- _WHAT TO WORK ON_
When you return the entries, keep every word and mark exactly as it is.
═════ EXTRACTED INFORMATION
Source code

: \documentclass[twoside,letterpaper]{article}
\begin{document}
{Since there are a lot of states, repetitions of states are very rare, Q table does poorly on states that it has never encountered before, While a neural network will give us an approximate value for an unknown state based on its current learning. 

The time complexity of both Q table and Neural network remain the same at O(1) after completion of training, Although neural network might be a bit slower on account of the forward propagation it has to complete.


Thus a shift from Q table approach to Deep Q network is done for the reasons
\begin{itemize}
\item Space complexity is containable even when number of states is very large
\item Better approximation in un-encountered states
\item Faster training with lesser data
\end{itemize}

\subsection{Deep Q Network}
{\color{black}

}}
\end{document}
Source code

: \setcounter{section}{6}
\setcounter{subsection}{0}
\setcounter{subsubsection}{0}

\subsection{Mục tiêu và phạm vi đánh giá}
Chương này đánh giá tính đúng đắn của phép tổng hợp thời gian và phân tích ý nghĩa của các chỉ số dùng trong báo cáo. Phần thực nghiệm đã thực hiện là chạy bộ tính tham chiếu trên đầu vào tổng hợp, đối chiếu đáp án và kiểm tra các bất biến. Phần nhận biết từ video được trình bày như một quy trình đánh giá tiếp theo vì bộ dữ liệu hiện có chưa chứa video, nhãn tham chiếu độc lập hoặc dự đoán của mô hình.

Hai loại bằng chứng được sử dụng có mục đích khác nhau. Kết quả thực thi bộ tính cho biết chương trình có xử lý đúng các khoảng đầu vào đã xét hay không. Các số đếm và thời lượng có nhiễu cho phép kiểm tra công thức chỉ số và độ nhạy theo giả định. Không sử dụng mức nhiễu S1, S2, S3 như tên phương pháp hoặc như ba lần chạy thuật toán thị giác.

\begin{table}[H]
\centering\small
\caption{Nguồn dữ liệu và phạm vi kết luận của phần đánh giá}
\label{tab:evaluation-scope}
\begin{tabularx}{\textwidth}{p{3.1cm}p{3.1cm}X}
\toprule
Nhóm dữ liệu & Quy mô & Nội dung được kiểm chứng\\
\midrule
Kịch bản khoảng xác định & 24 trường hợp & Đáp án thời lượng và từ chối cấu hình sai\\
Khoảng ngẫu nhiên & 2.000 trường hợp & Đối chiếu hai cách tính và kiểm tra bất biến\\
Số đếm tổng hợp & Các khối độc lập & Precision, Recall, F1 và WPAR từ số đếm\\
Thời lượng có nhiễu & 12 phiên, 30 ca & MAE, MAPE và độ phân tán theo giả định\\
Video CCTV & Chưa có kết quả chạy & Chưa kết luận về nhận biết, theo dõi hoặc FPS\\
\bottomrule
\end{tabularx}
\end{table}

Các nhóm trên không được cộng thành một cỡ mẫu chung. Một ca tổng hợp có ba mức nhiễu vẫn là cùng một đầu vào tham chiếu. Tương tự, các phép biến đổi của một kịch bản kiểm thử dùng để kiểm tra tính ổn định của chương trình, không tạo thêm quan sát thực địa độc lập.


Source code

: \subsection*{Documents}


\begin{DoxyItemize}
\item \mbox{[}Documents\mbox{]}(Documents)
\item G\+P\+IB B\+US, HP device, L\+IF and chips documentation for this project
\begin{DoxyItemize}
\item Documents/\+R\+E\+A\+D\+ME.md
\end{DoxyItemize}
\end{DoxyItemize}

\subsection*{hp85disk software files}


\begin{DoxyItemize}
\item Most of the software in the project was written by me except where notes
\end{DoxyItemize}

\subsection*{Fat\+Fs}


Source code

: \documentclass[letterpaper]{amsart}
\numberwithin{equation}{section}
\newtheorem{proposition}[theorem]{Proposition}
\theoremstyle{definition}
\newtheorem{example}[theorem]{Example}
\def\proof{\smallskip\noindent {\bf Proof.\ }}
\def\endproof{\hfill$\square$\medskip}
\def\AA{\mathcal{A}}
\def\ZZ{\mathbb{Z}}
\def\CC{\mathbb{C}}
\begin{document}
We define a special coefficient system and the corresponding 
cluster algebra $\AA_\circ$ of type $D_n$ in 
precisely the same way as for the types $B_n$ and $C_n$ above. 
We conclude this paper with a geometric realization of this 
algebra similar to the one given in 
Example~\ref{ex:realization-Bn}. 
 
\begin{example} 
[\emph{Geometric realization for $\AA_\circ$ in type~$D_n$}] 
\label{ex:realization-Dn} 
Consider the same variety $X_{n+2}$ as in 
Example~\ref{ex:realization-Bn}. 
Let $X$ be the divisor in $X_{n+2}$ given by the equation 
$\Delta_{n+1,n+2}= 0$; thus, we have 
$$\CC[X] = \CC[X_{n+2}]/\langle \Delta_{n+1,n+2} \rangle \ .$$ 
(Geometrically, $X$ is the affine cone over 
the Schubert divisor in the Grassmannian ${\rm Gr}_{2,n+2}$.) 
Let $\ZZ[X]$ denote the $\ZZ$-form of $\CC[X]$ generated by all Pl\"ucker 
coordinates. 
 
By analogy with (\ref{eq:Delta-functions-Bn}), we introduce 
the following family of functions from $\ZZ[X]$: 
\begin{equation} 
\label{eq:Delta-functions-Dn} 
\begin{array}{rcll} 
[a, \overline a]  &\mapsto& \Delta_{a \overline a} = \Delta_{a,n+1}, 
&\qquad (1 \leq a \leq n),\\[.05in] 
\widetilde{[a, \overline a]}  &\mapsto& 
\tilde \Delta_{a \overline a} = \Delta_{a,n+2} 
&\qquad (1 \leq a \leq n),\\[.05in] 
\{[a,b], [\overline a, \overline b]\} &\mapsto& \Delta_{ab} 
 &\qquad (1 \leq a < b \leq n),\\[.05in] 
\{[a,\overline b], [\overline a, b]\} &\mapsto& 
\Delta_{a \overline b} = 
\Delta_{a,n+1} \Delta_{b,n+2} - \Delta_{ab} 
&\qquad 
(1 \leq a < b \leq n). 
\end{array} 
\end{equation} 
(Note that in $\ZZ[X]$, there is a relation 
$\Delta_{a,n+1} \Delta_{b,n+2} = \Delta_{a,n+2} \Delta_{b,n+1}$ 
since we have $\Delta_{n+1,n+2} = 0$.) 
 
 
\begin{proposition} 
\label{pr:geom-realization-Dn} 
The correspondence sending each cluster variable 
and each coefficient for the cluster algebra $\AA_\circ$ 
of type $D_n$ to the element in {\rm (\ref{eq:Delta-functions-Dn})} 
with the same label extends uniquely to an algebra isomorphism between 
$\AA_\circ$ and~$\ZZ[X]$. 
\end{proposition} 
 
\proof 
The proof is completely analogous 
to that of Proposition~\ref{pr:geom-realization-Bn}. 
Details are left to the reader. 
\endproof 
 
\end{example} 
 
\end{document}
══════════
- _SOLUTION TO THIS TASK_
Source code

: \documentclass[twoside,letterpaper]{article}
\begin{document}
{Since there are a lot of states, repetitions of states are very rare, Q table does poorly on states that it has never encountered before, While a neural network will give us an approximate value for an unknown state based on its current learning. 

The time complexity of both Q table and Neural network remain the same at O(1) after completion of training, Although neural network might be a bit slower on account of the forward propagation it has to complete.


Thus a shift from Q table approach to Deep Q network is done for the reasons
\begin{itemize}
\item Space complexity is containable even when number of states is very large
\item Better approximation in un-encountered states
\item Faster training with lesser data
\end{itemize}

\subsection{Deep Q Network}
{\color{black}

}}
\end{document}
Source code

: \setcounter{section}{6}
\setcounter{subsection}{0}
\setcounter{subsubsection}{0}

\subsection{Mục tiêu và phạm vi đánh giá}
Chương này đánh giá tính đúng đắn của phép tổng hợp thời gian và phân tích ý nghĩa của các chỉ số dùng trong báo cáo. Phần thực nghiệm đã thực hiện là chạy bộ tính tham chiếu trên đầu vào tổng hợp, đối chiếu đáp án và kiểm tra các bất biến. Phần nhận biết từ video được trình bày như một quy trình đánh giá tiếp theo vì bộ dữ liệu hiện có chưa chứa video, nhãn tham chiếu độc lập hoặc dự đoán của mô hình.

Hai loại bằng chứng được sử dụng có mục đích khác nhau. Kết quả thực thi bộ tính cho biết chương trình có xử lý đúng các khoảng đầu vào đã xét hay không. Các số đếm và thời lượng có nhiễu cho phép kiểm tra công thức chỉ số và độ nhạy theo giả định. Không sử dụng mức nhiễu S1, S2, S3 như tên phương pháp hoặc như ba lần chạy thuật toán thị giác.

\begin{table}[H]
\centering\small
\caption{Nguồn dữ liệu và phạm vi kết luận của phần đánh giá}
\label{tab:evaluation-scope}
\begin{tabularx}{\textwidth}{p{3.1cm}p{3.1cm}X}
\toprule
Nhóm dữ liệu & Quy mô & Nội dung được kiểm chứng\\
\midrule
Kịch bản khoảng xác định & 24 trường hợp & Đáp án thời lượng và từ chối cấu hình sai\\
Khoảng ngẫu nhiên & 2.000 trường hợp & Đối chiếu hai cách tính và kiểm tra bất biến\\
Số đếm tổng hợp & Các khối độc lập & Precision, Recall, F1 và WPAR từ số đếm\\
Thời lượng có nhiễu & 12 phiên, 30 ca & MAE, MAPE và độ phân tán theo giả định\\
Video CCTV & Chưa có kết quả chạy & Chưa kết luận về nhận biết, theo dõi hoặc FPS\\
\bottomrule
\end{tabularx}
\end{table}

Các nhóm trên không được cộng thành một cỡ mẫu chung. Một ca tổng hợp có ba mức nhiễu vẫn là cùng một đầu vào tham chiếu. Tương tự, các phép biến đổi của một kịch bản kiểm thử dùng để kiểm tra tính ổn định của chương trình, không tạo thêm quan sát thực địa độc lập.


Source code

: \subsection*{Documents}


\begin{DoxyItemize}
\item \mbox{[}Documents\mbox{]}(Documents)
\item G\+P\+IB B\+US, HP device, L\+IF and chips documentation for this project
\begin{DoxyItemize}
\item Documents/\+R\+E\+A\+D\+ME.md
\end{DoxyItemize}
\end{DoxyItemize}

\subsection*{hp85disk software files}


\begin{DoxyItemize}
\item Most of the software in the project was written by me except where notes
\end{DoxyItemize}

\subsection*{Fat\+Fs}


Source code

: \documentclass[letterpaper]{amsart}
\numberwithin{equation}{section}
\newtheorem{proposition}[theorem]{Proposition}
\theoremstyle{definition}
\newtheorem{example}[theorem]{Example}
\def\proof{\smallskip\noindent {\bf Proof.\ }}
\def\endproof{\hfill$\square$\medskip}
\def\AA{\mathcal{A}}
\def\ZZ{\mathbb{Z}}
\def\CC{\mathbb{C}}
\begin{document}
We define a special coefficient system and the corresponding 
cluster algebra $\AA_\circ$ of type $D_n$ in 
precisely the same way as for the types $B_n$ and $C_n$ above. 
We conclude this paper with a geometric realization of this 
algebra similar to the one given in 
Example~\ref{ex:realization-Bn}. 
 
\begin{example} 
[\emph{Geometric realization for $\AA_\circ$ in type~$D_n$}] 
\label{ex:realization-Dn} 
Consider the same variety $X_{n+2}$ as in 
Example~\ref{ex:realization-Bn}. 
Let $X$ be the divisor in $X_{n+2}$ given by the equation 
$\Delta_{n+1,n+2}= 0$; thus, we have 
$$\CC[X] = \CC[X_{n+2}]/\langle \Delta_{n+1,n+2} \rangle \ .$$ 
(Geometrically, $X$ is the affine cone over 
the Schubert divisor in the Grassmannian ${\rm Gr}_{2,n+2}$.) 
Let $\ZZ[X]$ denote the $\ZZ$-form of $\CC[X]$ generated by all Pl\"ucker 
coordinates. 
 
By analogy with (\ref{eq:Delta-functions-Bn}), we introduce 
the following family of functions from $\ZZ[X]$: 
\begin{equation} 
\label{eq:Delta-functions-Dn} 
\begin{array}{rcll} 
[a, \overline a]  &\mapsto& \Delta_{a \overline a} = \Delta_{a,n+1}, 
&\qquad (1 \leq a \leq n),\\[.05in] 
\widetilde{[a, \overline a]}  &\mapsto& 
\tilde \Delta_{a \overline a} = \Delta_{a,n+2} 
&\qquad (1 \leq a \leq n),\\[.05in] 
\{[a,b], [\overline a, \overline b]\} &\mapsto& \Delta_{ab} 
 &\qquad (1 \leq a < b \leq n),\\[.05in] 
\{[a,\overline b], [\overline a, b]\} &\mapsto& 
\Delta_{a \overline b} = 
\Delta_{a,n+1} \Delta_{b,n+2} - \Delta_{ab} 
&\qquad 
(1 \leq a < b \leq n). 
\end{array} 
\end{equation} 
(Note that in $\ZZ[X]$, there is a relation 
$\Delta_{a,n+1} \Delta_{b,n+2} = \Delta_{a,n+2} \Delta_{b,n+1}$ 
since we have $\Delta_{n+1,n+2} = 0$.) 
 
 
\begin{proposition} 
\label{pr:geom-realization-Dn} 
The correspondence sending each cluster variable 
and each coefficient for the cluster algebra $\AA_\circ$ 
of type $D_n$ to the element in {\rm (\ref{eq:Delta-functions-Dn})} 
with the same label extends uniquely to an algebra isomorphism between 
$\AA_\circ$ and~$\ZZ[X]$. 
\end{proposition} 
 
\proof 
The proof is completely analogous 
to that of Proposition~\ref{pr:geom-realization-Bn}. 
Details are left to the reader. 
\endproof 
 
\end{example} 
 
\end{document}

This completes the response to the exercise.